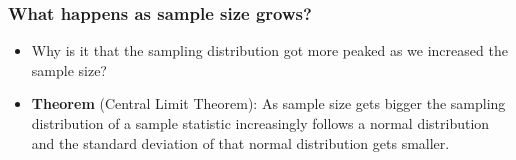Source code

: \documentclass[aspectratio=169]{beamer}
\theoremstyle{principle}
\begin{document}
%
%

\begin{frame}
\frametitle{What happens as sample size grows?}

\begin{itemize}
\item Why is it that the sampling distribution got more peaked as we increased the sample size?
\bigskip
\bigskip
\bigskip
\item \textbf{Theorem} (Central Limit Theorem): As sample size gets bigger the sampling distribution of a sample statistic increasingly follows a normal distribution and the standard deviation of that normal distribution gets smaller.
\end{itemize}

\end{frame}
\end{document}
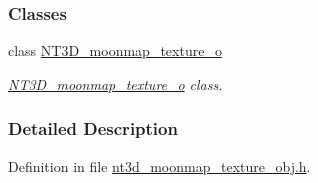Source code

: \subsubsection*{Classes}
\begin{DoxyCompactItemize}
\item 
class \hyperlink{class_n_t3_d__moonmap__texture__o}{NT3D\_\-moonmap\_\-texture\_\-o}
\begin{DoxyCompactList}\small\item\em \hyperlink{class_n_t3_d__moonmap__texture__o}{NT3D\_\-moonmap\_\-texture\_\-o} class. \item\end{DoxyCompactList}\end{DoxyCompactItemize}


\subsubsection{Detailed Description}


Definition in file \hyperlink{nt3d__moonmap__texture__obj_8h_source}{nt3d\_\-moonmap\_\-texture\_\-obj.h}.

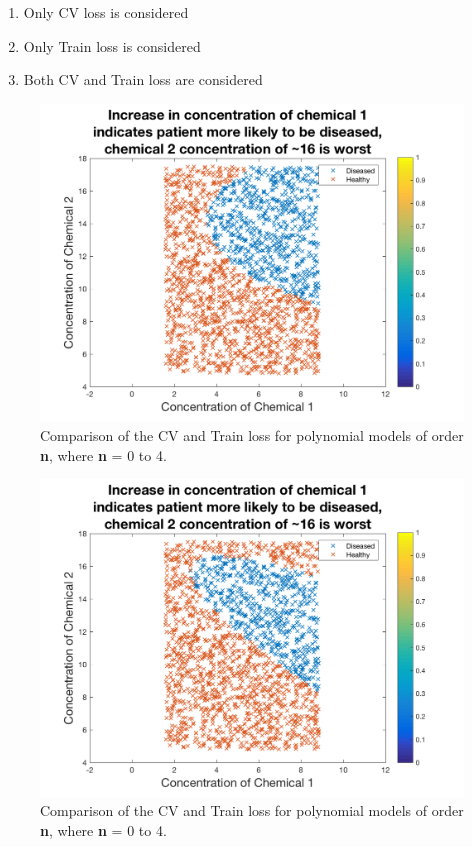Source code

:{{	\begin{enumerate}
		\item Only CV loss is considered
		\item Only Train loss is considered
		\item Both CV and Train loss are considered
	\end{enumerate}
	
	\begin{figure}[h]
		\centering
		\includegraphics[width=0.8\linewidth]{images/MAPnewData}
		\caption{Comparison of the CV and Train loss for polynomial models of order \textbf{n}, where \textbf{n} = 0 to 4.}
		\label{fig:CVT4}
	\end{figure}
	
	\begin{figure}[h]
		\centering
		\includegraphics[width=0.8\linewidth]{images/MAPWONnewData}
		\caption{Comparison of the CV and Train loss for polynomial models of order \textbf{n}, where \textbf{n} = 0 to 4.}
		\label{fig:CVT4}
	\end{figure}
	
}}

========

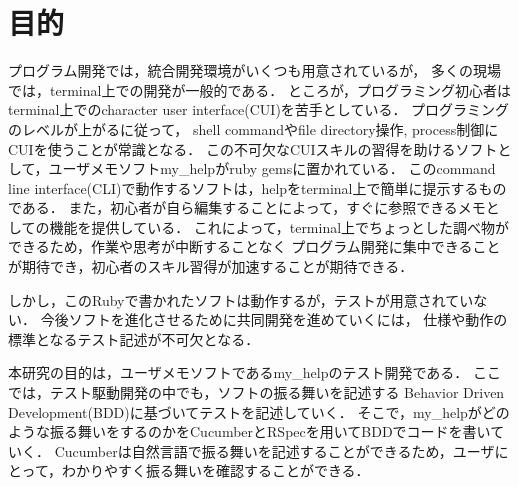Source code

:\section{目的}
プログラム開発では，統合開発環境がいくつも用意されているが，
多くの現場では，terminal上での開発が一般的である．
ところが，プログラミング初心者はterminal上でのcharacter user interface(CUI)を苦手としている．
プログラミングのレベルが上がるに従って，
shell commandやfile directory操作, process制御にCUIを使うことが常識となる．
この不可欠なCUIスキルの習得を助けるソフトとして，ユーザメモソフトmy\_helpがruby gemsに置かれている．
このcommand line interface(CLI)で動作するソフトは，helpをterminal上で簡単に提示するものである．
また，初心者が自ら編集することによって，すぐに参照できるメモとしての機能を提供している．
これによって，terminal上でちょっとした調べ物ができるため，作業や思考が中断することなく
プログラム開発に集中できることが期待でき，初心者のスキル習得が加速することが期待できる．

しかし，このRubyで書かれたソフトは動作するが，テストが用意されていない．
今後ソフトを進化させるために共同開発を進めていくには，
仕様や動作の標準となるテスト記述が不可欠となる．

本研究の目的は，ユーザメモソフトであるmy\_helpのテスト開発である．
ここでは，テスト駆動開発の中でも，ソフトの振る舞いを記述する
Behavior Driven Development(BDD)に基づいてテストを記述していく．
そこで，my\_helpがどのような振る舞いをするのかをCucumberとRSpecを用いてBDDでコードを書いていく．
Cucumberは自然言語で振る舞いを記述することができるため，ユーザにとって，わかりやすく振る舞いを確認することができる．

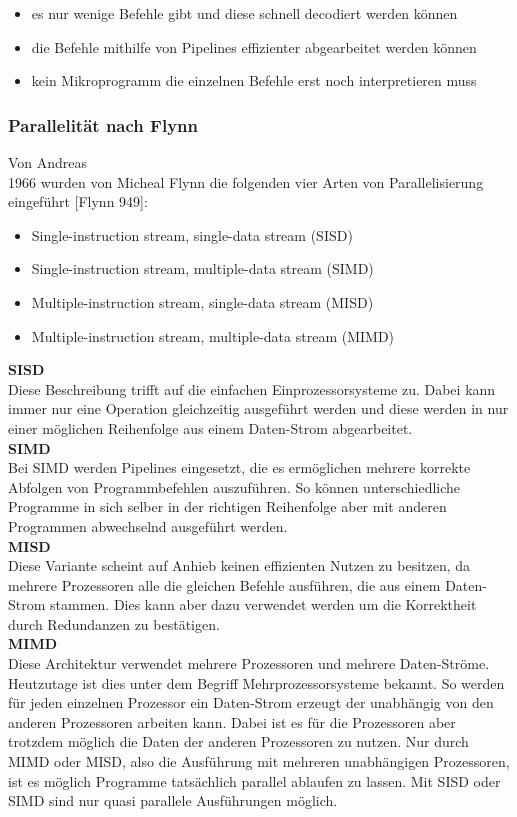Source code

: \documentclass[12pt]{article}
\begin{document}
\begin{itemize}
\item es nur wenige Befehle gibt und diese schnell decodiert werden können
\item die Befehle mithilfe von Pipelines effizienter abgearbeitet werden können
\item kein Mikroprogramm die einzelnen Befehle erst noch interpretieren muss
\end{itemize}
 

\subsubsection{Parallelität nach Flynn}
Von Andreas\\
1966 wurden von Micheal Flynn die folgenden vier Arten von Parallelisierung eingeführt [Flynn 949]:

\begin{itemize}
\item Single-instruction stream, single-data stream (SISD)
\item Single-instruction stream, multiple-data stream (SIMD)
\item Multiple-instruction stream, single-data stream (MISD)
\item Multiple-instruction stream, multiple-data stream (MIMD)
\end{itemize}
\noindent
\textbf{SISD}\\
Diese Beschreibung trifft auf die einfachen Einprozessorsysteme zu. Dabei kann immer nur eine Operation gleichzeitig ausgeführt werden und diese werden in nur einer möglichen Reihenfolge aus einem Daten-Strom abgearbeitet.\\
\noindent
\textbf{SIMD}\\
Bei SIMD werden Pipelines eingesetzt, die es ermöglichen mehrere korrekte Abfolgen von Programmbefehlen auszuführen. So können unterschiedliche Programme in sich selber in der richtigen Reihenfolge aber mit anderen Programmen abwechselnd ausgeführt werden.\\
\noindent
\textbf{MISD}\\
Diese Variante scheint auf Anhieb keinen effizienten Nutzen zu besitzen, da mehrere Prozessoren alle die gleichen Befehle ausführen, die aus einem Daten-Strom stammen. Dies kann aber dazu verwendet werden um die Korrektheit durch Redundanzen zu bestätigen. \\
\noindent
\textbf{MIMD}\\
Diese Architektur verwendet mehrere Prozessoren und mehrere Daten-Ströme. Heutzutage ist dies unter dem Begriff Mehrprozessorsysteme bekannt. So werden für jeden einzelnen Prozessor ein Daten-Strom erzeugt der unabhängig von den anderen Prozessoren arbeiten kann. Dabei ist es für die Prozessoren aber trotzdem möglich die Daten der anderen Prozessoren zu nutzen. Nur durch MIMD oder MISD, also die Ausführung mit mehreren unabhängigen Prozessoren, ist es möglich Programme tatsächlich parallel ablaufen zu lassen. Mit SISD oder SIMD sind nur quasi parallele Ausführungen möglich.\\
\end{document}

========

Problem statement: Across all the records above, count the lines that contain "interface" and reply with only the number.

Your response: 2